Nicolas Rossin, responsable des projets liés aux thématiques Biodiversité, Aires protégées et Fonds fiduciaires au sein du FFEM, et Paul Estève, coordinateur du programme au sein du Comité français de l’UICN, étaient tout deux présents au forum, et partagent avec nous ce qui fait la singularité et la pertinence du PPI dans l’action environnementale africaine.
Comment est né le partenariat du Comité français de l’UICN avec le FFEM dans le cadre du « Programme des Petites Initiatives » ?
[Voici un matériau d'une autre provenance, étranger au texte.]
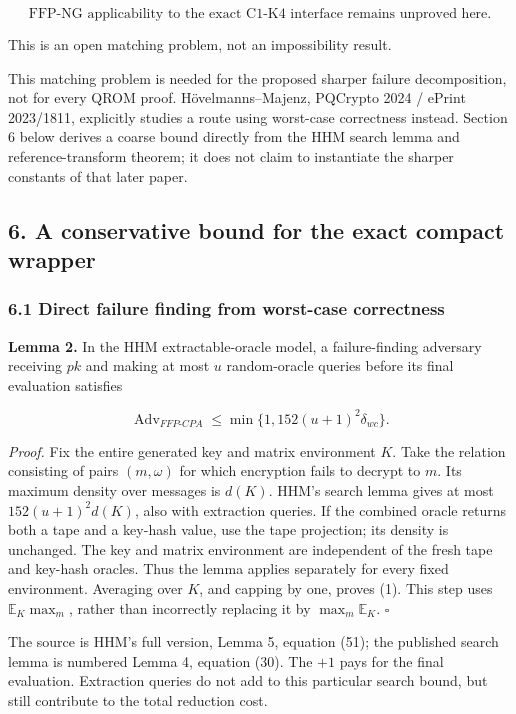 \documentclass[11pt,a4paper]{article}
\begin{document}
\[
\boxed{\text{FFP-NG applicability to the exact C1-K4 interface remains unproved here.}}
\]

This is an open matching problem, not an impossibility result.

This matching problem is needed for the proposed sharper failure decomposition, not for every QROM proof. Hövelmanns--Majenz, PQCrypto 2024 / ePrint 2023/1811, explicitly studies a route using worst-case correctness instead. Section 6 below derives a coarse bound directly from the HHM search lemma and reference-transform theorem; it does not claim to instantiate the sharper constants of that later paper.

\subsection{6. A conservative bound for the exact compact wrapper}\label{a-conservative-bound-for-the-exact-compact-wrapper}

\subsubsection{6.1 Direct failure finding from worst-case correctness}\label{direct-failure-finding-from-worst-case-correctness}

\textbf{Lemma 2.} In the HHM extractable-oracle model, a failure-finding adversary receiving \(pk\) and making at most \(u\) random-oracle queries before its final evaluation satisfies

\[
\operatorname{Adv}_{FFP\text{-}CPA}
\le \min\{1,152(u+1)^2\delta_{wc}\}.
\tag{1}
\]

\emph{Proof.} Fix the entire generated key and matrix environment \(K\). Take the relation consisting of pairs \((m,\omega)\) for which encryption fails to decrypt to \(m\). Its maximum density over messages is \(d(K)\). HHM's search lemma gives at most \(152(u+1)^2d(K)\), also with extraction queries. If the combined oracle returns both a tape and a key-hash value, use the tape projection; its density is unchanged. The key and matrix environment are independent of the fresh tape and key-hash oracles. Thus the lemma applies separately for every fixed environment. Averaging over \(K\), and capping by one, proves (1). This step uses \(\mathbb E_K\max_m\), rather than incorrectly replacing it by \(\max_m\mathbb E_K\). \(\square\)

The source is HHM's full version, Lemma 5, equation (51); the published search lemma is numbered Lemma 4, equation (30). The \(+1\) pays for the final evaluation. Extraction queries do not add to this particular search bound, but still contribute to the total reduction cost.
\end{document}
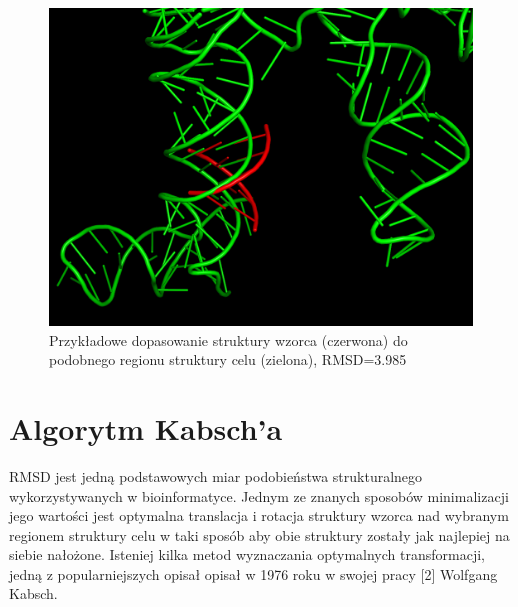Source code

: \documentclass[licencjacka]{pracamgr}
\begin{document}
\begin{figure}[H]
\centering
\includegraphics[scale=0.25]{rmsd3}
\caption{Przykładowe dopasowanie struktury wzorca (czerwona) do podobnego regionu struktury celu (zielona), RMSD=3.985}
\end{figure}

%

\section{Algorytm Kabsch'a}
RMSD jest jedną podstawowych miar podobieństwa strukturalnego wykorzystywanych w bioinformatyce. Jednym ze znanych sposobów minimalizacji jego wartości jest optymalna translacja i rotacja struktury wzorca nad wybranym regionem struktury celu w taki sposób aby obie struktury zostały jak najlepiej na siebie nałożone. Isteniej kilka metod wyznaczania optymalnych transformacji, jedną z popularniejszych opisał opisał w 1976 roku w swojej pracy [2] Wolfgang Kabsch.
\end{document}
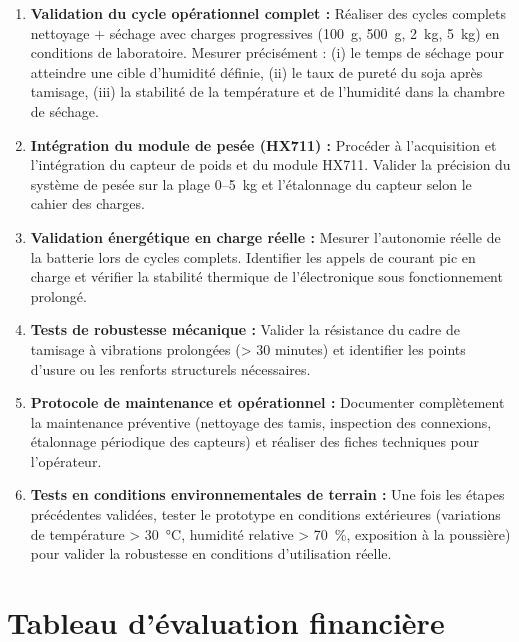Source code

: \begin{enumerate}
    \item \textbf{Validation du cycle opérationnel complet :} Réaliser des cycles complets nettoyage + séchage avec charges progressives (100~g, 500~g, 2~kg, 5~kg) en conditions de laboratoire. Mesurer précisément : (i) le temps de séchage pour atteindre une cible d'humidité définie, (ii) le taux de pureté du soja après tamisage, (iii) la stabilité de la température et de l'humidité dans la chambre de séchage.
    
    \item \textbf{Intégration du module de pesée (HX711) :} Procéder à l'acquisition et l'intégration du capteur de poids et du module HX711. Valider la précision du système de pesée sur la plage 0--5~kg et l'étalonnage du capteur selon le cahier des charges.
    
    \item \textbf{Validation énergétique en charge réelle :} Mesurer l'autonomie réelle de la batterie lors de cycles complets. Identifier les appels de courant pic en charge et vérifier la stabilité thermique de l'électronique sous fonctionnement prolongé.
    
    \item \textbf{Tests de robustesse mécanique :} Valider la résistance du cadre de tamisage à vibrations prolongées (> 30 minutes) et identifier les points d'usure ou les renforts structurels nécessaires.
    
    \item \textbf{Protocole de maintenance et opérationnel :} Documenter complètement la maintenance préventive (nettoyage des tamis, inspection des connexions, étalonnage périodique des capteurs) et réaliser des fiches techniques pour l'opérateur.
    
    \item \textbf{Tests en conditions environnementales de terrain :} Une fois les étapes précédentes validées, tester le prototype en conditions extérieures (variations de température > 30~°C, humidité relative > 70~\%, exposition à la poussière) pour valider la robustesse en conditions d'utilisation réelle.
\end{enumerate}

\section{Tableau d'évaluation financière}

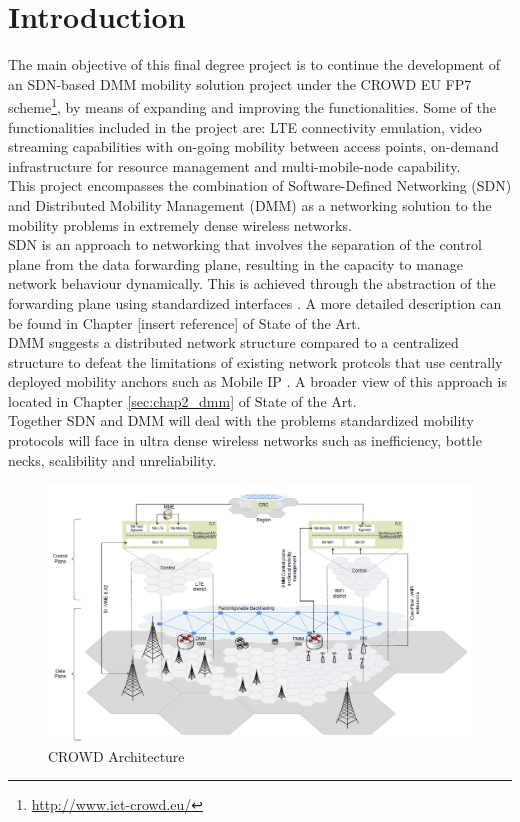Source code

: \chapter{Introduction}\label{chap:1}

The main objective of this final degree project is to continue the development of an SDN-based DMM mobility solution project under the CROWD EU FP7 scheme\footnote{\url{http://www.ict-crowd.eu/}}, by means of expanding and improving the functionalities. Some of the functionalities included in the project are: LTE connectivity emulation, video streaming capabilities with on-going mobility between access points, on-demand infrastructure for resource management and multi-mobile-node capability.\\

This project encompasses the combination of Software-Defined Networking (SDN) and Distributed Mobility Management (DMM) as a networking solution to the mobility problems in extremely dense wireless networks.\\

SDN is an approach to networking that involves the separation of the control plane from the data forwarding plane, resulting in the capacity to manage network behaviour dynamically. This is achieved through the abstraction of the forwarding plane using standardized interfaces \cite{rfc_7426}. A more detailed description can be found in Chapter [insert reference] of State of the Art.\\

DMM suggests a distributed network structure compared to a centralized structure to defeat the limitations of existing network protcols that use centrally deployed mobility anchors such as Mobile IP \cite{rfc_6275}. A broader view of this approach is located in Chapter \ref{sec:chap2_dmm} of State of the Art.\\

Together SDN and DMM will deal with the problems standardized mobility protocols will face in ultra dense wireless networks such as inefficiency, bottle necks, scalibility and unreliability.

\begin{center}
\begin{figure}[h!]
  \centering
    \includegraphics[scale=0.5]{./images/crowd_arch}
	\caption{CROWD Architecture}
	\label{crowd_arch-fig}
\end{figure}
\end{center}

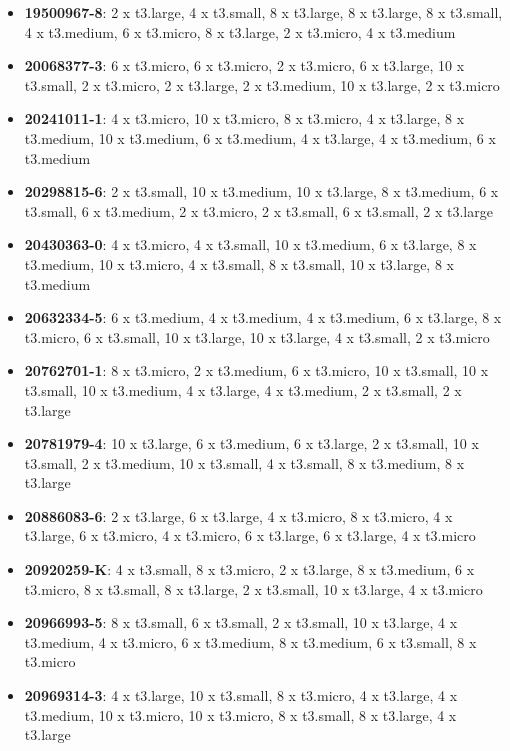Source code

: \documentclass[12pt,letterpaper,twoside]{article}
\begin{document}
{    \begin{itemize}
        \item \textbf{19500967-8}: 2 x t3.large, 4 x t3.small, 8 x t3.large, 8 x t3.large, 8 x t3.small, 4 x t3.medium, 6 x t3.micro, 8 x t3.large, 2 x t3.micro, 4 x t3.medium
        \item \textbf{20068377-3}: 6 x t3.micro, 6 x t3.micro, 2 x t3.micro, 6 x t3.large, 10 x t3.small, 2 x t3.micro, 2 x t3.large, 2 x t3.medium, 10 x t3.large, 2 x t3.micro
        \item \textbf{20241011-1}: 4 x t3.micro, 10 x t3.micro, 8 x t3.micro, 4 x t3.large, 8 x t3.medium, 10 x t3.medium, 6 x t3.medium, 4 x t3.large, 4 x t3.medium, 6 x t3.medium
        \item \textbf{20298815-6}: 2 x t3.small, 10 x t3.medium, 10 x t3.large, 8 x t3.medium, 6 x t3.small, 6 x t3.medium, 2 x t3.micro, 2 x t3.small, 6 x t3.small, 2 x t3.large
        \item \textbf{20430363-0}: 4 x t3.micro, 4 x t3.small, 10 x t3.medium, 6 x t3.large, 8 x t3.medium, 10 x t3.micro, 4 x t3.small, 8 x t3.small, 10 x t3.large, 8 x t3.medium
        \item \textbf{20632334-5}: 6 x t3.medium, 4 x t3.medium, 4 x t3.medium, 6 x t3.large, 8 x t3.micro, 6 x t3.small, 10 x t3.large, 10 x t3.large, 4 x t3.small, 2 x t3.micro
        \item \textbf{20762701-1}: 8 x t3.micro, 2 x t3.medium, 6 x t3.micro, 10 x t3.small, 10 x t3.small, 10 x t3.medium, 4 x t3.large, 4 x t3.medium, 2 x t3.small, 2 x t3.large
        \item \textbf{20781979-4}: 10 x t3.large, 6 x t3.medium, 6 x t3.large, 2 x t3.small, 10 x t3.small, 2 x t3.medium, 10 x t3.small, 4 x t3.small, 8 x t3.medium, 8 x t3.large
        \item \textbf{20886083-6}: 2 x t3.large, 6 x t3.large, 4 x t3.micro, 8 x t3.micro, 4 x t3.large, 6 x t3.micro, 4 x t3.micro, 6 x t3.large, 6 x t3.large, 4 x t3.micro
        \item \textbf{20920259-K}: 4 x t3.small, 8 x t3.micro, 2 x t3.large, 8 x t3.medium, 6 x t3.micro, 8 x t3.small, 8 x t3.large, 2 x t3.small, 10 x t3.large, 4 x t3.micro
        \item \textbf{20966993-5}: 8 x t3.small, 6 x t3.small, 2 x t3.small, 10 x t3.large, 4 x t3.medium, 4 x t3.micro, 6 x t3.medium, 8 x t3.medium, 6 x t3.small, 8 x t3.micro
        \item \textbf{20969314-3}: 4 x t3.large, 10 x t3.small, 8 x t3.micro, 4 x t3.large, 4 x t3.medium, 10 x t3.micro, 10 x t3.micro, 8 x t3.small, 8 x t3.large, 4 x t3.large

\end{itemize}}
\end{document}
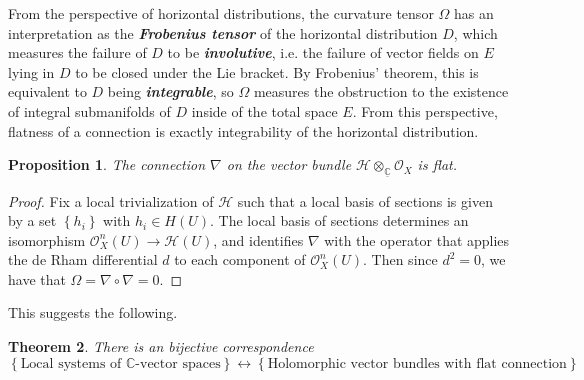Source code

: \documentclass[psamsfonts, 12pt]{amsart}
\newtheorem{thm}{Theorem}[section]
\newtheorem{prop}[thm]{Proposition}
\theoremstyle{definition}
\theoremstyle{remark}
\renewcommand{\O}{\mathcal{O}}
\newcommand{\ib}[1]{\textbf{\textit{#1}}}
\newcommand{\C}{\mathbb{C}}
\newcommand{\set}[1]{\left\lbrace #1 \right\rbrace}
\begin{document}
From the perspective of horizontal distributions, the curvature tensor $\Omega$
has an interpretation as the \ib{Frobenius tensor} of the horizontal distribution $D$,
which measures the failure of $D$ to be \ib{involutive}, i.e. the failure of vector
fields on $E$ lying in $D$ to be closed under the Lie bracket. By Frobenius' theorem,
this is equivalent to $D$ being \ib{integrable}, so $\Omega$ measures the obstruction
to the existence of integral submanifolds of $D$ inside of the total space $E$.
From this perspective, flatness of a connection is exactly integrability of
the horizontal distribution.
%
\begin{prop}
The connection $\nabla$ on the vector bundle $\mathcal{H} \otimes_{\underline{\C}}\O_X$
is flat.
\end{prop}
%
\begin{proof}
Fix a local trivialization of $\mathcal{H}$ such that a local basis of sections
is given by a set $\set{h_i}$ with $h_i \in H(U)$. The local
basis of sections determines an isomorphism $\O_X^n(U) \to \mathcal{H}(U)$,
and identifies $\nabla$ with the operator that applies the de Rham differential $d$
to each component of $\O_X^n(U)$. Then since $d^2 = 0 $, we have that
$\Omega = \nabla\circ\nabla = 0$.
\end{proof}
%
This suggests the following.
%
\begin{thm}
There is an bijective correspondence
\[
\set{\text{Local systems of } \C \text{-vector spaces}} \longleftrightarrow
\set{\text{Holomorphic vector bundles with flat connection}}
\]
\end{thm}
%
\end{document}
Nicolas Rossin : Le partenariat entre le Comité français de l’UICN et le FFEM est né en 2006 de la volonté commune de soutenir les Organisations de la Société Civile (OSC) environnementales en Afrique subsaharienne. Le FFEM a identifié le besoin d’un dispositif de financement adapté aux OSC locales, souvent exclues des circuits classiques de financement de la solidarité internationale. Le Comité français de l’UICN, fort de son expertise et de son réseau, s’est alors positionné comme un partenaire clé pour structurer et gérer le Programme des Petites Initiatives (PPI). Depuis, ce programme a permis de financer et d’accompagner plus de 300 projets à travers l’Afrique sub-saharienne. A ce jour, les pays concernés par les appuis PPI vont du Cap-Vert au Burundi. A noter que le FFEM finance également, depuis 10 ans, le pendant de ce programme, en faveur de la société civile en Afrique du nord (PPI OSCAN).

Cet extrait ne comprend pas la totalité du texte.